OSs not using an MMU but supporting multi-tasking (examples are the Amiga 500 or early Apple Macintoshes) will of course not work this way. Such OSs use special file formats (and not ELF) which are optimized for running multiple programs without MMU. Compiling programs for such OSs is much more complex than compiling programs for Linux or Windows. And there are even restrictions for the software developer (example: functions and arrays should not be too long).

Also, does each program have its own stack pointer, base pointer, registers, etc.? Or does the OS just have one set of these registers to be shared by all programs?

(Assuming a single-core CPU), the CPU has one set of registers; and only one program can run at the same time.

When you start multiple programs, the OS will switch between the programs. This means program A runs for (for example) 1/50 second, then program B runs for 1/50 second, then program A runs for 1/50 second and so on. It appears to you as if the programs run the same time.

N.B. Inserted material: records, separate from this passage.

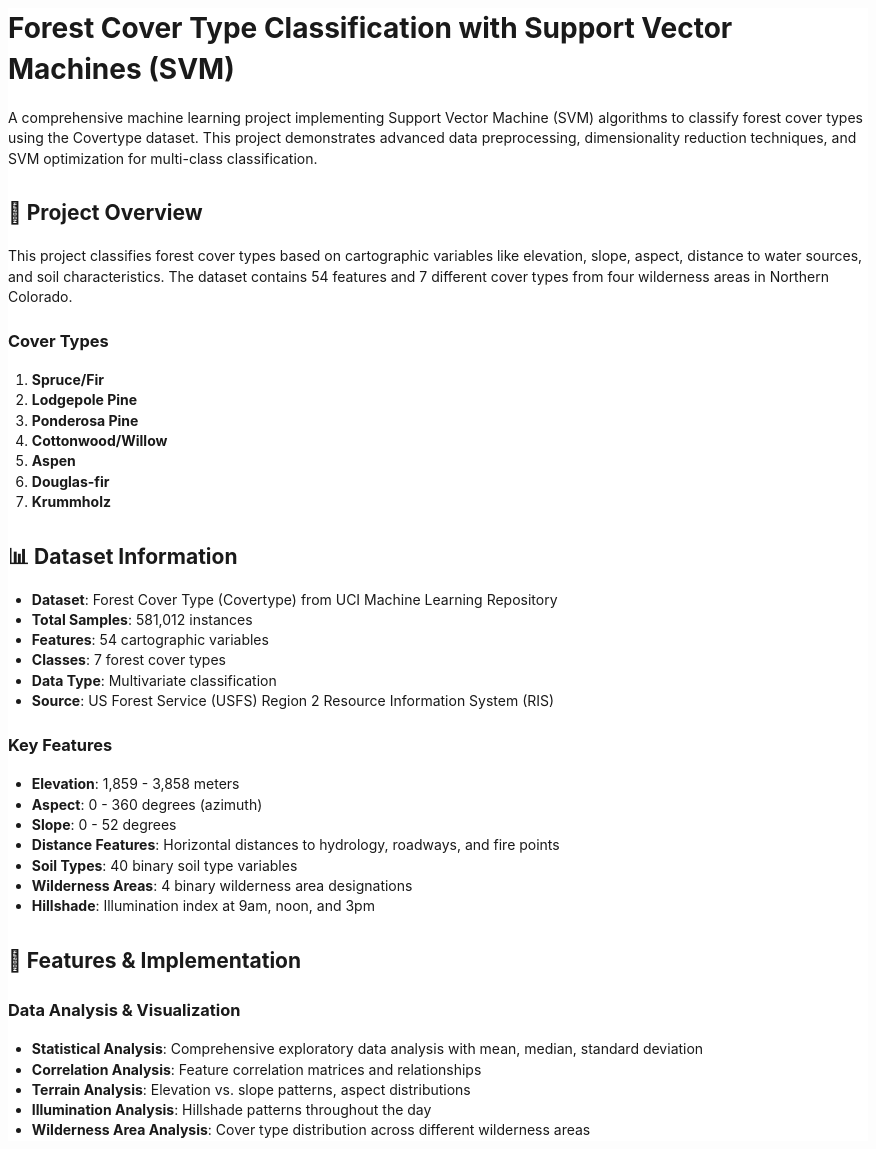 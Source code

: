 # Forest Cover Type Classification with Support Vector Machines (SVM)

A comprehensive machine learning project implementing Support Vector Machine (SVM) algorithms to classify forest cover types using the Covertype dataset. This project demonstrates advanced data preprocessing, dimensionality reduction techniques, and SVM optimization for multi-class classification.

## 🌲 Project Overview

This project classifies forest cover types based on cartographic variables like elevation, slope, aspect, distance to water sources, and soil characteristics. The dataset contains 54 features and 7 different cover types from four wilderness areas in Northern Colorado.

### Cover Types
1. **Spruce/Fir**
2. **Lodgepole Pine**
3. **Ponderosa Pine**
4. **Cottonwood/Willow**
5. **Aspen**
6. **Douglas-fir**
7. **Krummholz**

## 📊 Dataset Information

- **Dataset**: Forest Cover Type (Covertype) from UCI Machine Learning Repository
- **Total Samples**: 581,012 instances
- **Features**: 54 cartographic variables
- **Classes**: 7 forest cover types
- **Data Type**: Multivariate classification
- **Source**: US Forest Service (USFS) Region 2 Resource Information System (RIS)

### Key Features
- **Elevation**: 1,859 - 3,858 meters
- **Aspect**: 0 - 360 degrees (azimuth)
- **Slope**: 0 - 52 degrees
- **Distance Features**: Horizontal distances to hydrology, roadways, and fire points
- **Soil Types**: 40 binary soil type variables
- **Wilderness Areas**: 4 binary wilderness area designations
- **Hillshade**: Illumination index at 9am, noon, and 3pm

## 🚀 Features & Implementation

### Data Analysis & Visualization
- **Statistical Analysis**: Comprehensive exploratory data analysis with mean, median, standard deviation
- **Correlation Analysis**: Feature correlation matrices and relationships
- **Terrain Analysis**: Elevation vs. slope patterns, aspect distributions
- **Illumination Analysis**: Hillshade patterns throughout the day
- **Wilderness Area Analysis**: Cover type distribution across different wilderness areas
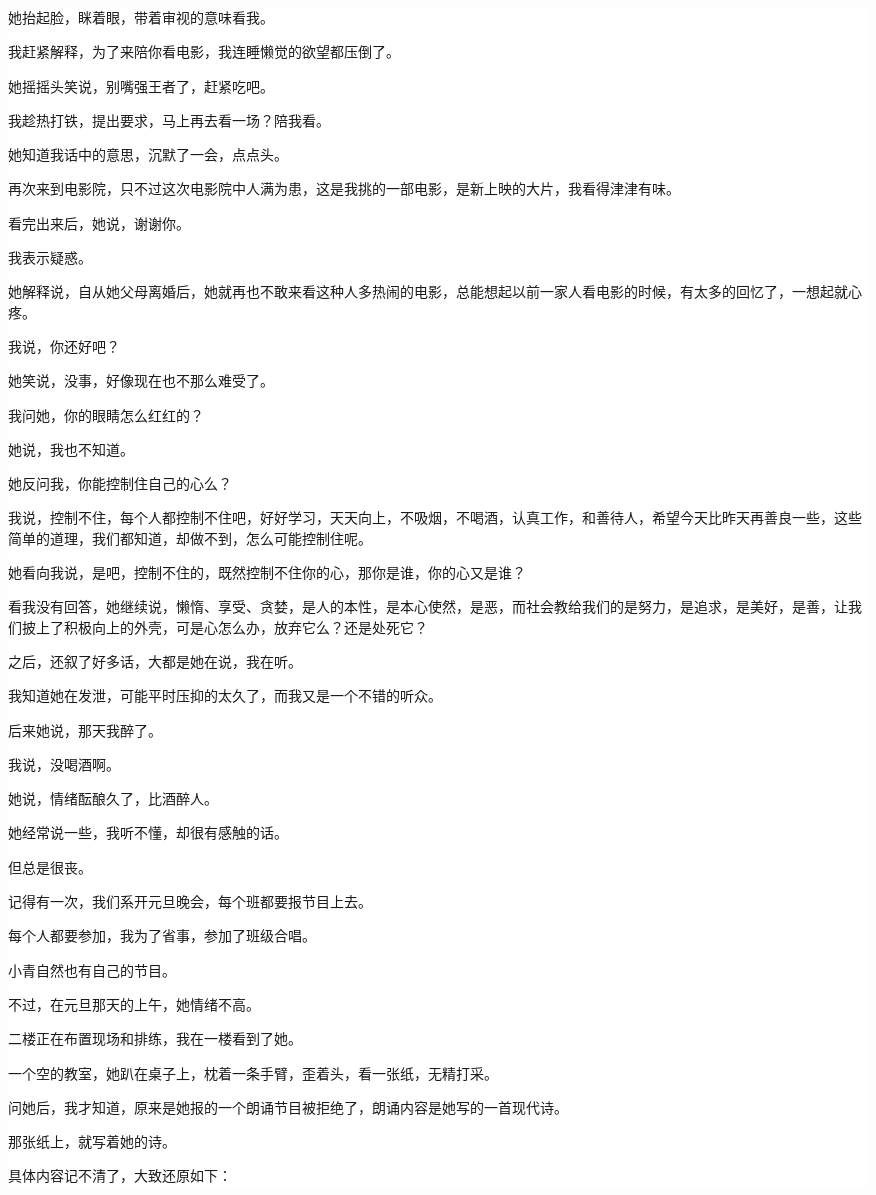 她抬起脸，眯着眼，带着审视的意味看我。

我赶紧解释，为了来陪你看电影，我连睡懒觉的欲望都压倒了。

她摇摇头笑说，别嘴强王者了，赶紧吃吧。

我趁热打铁，提出要求，马上再去看一场？陪我看。

她知道我话中的意思，沉默了一会，点点头。

再次来到电影院，只不过这次电影院中人满为患，这是我挑的一部电影，是新上映的大片，我看得津津有味。

看完出来后，她说，谢谢你。

我表示疑惑。

她解释说，自从她父母离婚后，她就再也不敢来看这种人多热闹的电影，总能想起以前一家人看电影的时候，有太多的回忆了，一想起就心疼。

我说，你还好吧？

她笑说，没事，好像现在也不那么难受了。

我问她，你的眼睛怎么红红的？

她说，我也不知道。

她反问我，你能控制住自己的心么？

我说，控制不住，每个人都控制不住吧，好好学习，天天向上，不吸烟，不喝酒，认真工作，和善待人，希望今天比昨天再善良一些，这些简单的道理，我们都知道，却做不到，怎么可能控制住呢。

她看向我说，是吧，控制不住的，既然控制不住你的心，那你是谁，你的心又是谁？

看我没有回答，她继续说，懒惰、享受、贪婪，是人的本性，是本心使然，是恶，而社会教给我们的是努力，是追求，是美好，是善，让我们披上了积极向上的外壳，可是心怎么办，放弃它么？还是处死它？

之后，还叙了好多话，大都是她在说，我在听。

我知道她在发泄，可能平时压抑的太久了，而我又是一个不错的听众。

后来她说，那天我醉了。

我说，没喝酒啊。

她说，情绪酝酿久了，比酒醉人。

她经常说一些，我听不懂，却很有感触的话。

但总是很丧。

记得有一次，我们系开元旦晚会，每个班都要报节目上去。

每个人都要参加，我为了省事，参加了班级合唱。

小青自然也有自己的节目。

不过，在元旦那天的上午，她情绪不高。

二楼正在布置现场和排练，我在一楼看到了她。

一个空的教室，她趴在桌子上，枕着一条手臂，歪着头，看一张纸，无精打采。

问她后，我才知道，原来是她报的一个朗诵节目被拒绝了，朗诵内容是她写的一首现代诗。

那张纸上，就写着她的诗。

具体内容记不清了，大致还原如下：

When the OS switches from program A to program B, it must first save the values of the registers (of program A). Then it must change the MMU configuration. Finally it must restore program B's register values.

Answer 2

Yes, objdump on this executable shows addresses where its segments will be mapped. (Linking collects sections into segments: What's the difference of section and segment in ELF file format) .data and .text get linked into different sections with different permissions (read+write vs. read+exec).

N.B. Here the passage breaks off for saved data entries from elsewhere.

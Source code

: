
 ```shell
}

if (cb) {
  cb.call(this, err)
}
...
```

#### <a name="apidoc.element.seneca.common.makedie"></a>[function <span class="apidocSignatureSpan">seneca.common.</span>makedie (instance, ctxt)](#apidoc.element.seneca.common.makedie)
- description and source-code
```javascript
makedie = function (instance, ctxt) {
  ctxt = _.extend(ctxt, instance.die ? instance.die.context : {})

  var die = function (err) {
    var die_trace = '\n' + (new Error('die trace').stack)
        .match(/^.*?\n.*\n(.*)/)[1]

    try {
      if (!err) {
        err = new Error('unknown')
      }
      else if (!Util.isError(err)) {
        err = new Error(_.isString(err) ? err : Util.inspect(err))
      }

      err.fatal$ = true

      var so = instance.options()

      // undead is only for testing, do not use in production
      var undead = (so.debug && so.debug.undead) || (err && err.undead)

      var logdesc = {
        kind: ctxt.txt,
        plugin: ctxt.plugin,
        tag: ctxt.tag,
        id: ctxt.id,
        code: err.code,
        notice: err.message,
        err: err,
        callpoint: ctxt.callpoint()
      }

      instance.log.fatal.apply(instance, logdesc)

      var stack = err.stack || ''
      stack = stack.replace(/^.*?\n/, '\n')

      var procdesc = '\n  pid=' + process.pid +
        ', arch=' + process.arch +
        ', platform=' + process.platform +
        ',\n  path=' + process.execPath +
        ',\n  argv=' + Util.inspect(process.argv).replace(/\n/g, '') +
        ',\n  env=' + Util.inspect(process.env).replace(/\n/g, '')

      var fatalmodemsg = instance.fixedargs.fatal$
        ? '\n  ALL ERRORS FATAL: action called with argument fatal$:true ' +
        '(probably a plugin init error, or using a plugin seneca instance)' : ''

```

If, when the program is loaded, storage at that address isn't available

That could only happen when loading a dynamic library, not the executable itself. Virtual memory means that each process has its own private virtual address space, even if they were started from the same executable. (This is also why ld can always pick the same default base address for the text and data segments, not trying to slot every executable and library on the system into a different spot in a single address space.)

An executable is the first thing that gets to lay claim to parts of that address space, when it's loaded/mapped by the OS's ELF program loader. That's why traditional (non-PIE) ELF executables can be non-relocatable, unlike ELF shared objects like /lib/libc.so.6

If you single-step a program with a debugger, or include a sleep, you'll have time to look at less /proc/<PID>/maps. Or cat /proc/self/maps to have cat show you its own map. (Also /proc/self/smaps for more details info on each mapping, like how much of it is dirty, using hugepages, etc.)

(Newer GNU/Linux distros configure GCC to make PIE executables by default: 32-bit absolute addresses no longer allowed in x86-64 Linux?. In that case objdump would only see addresses relative to a base of 0 or 1000 or something. And compiler-generated asm would have used PC-relative addressing, not absolute.)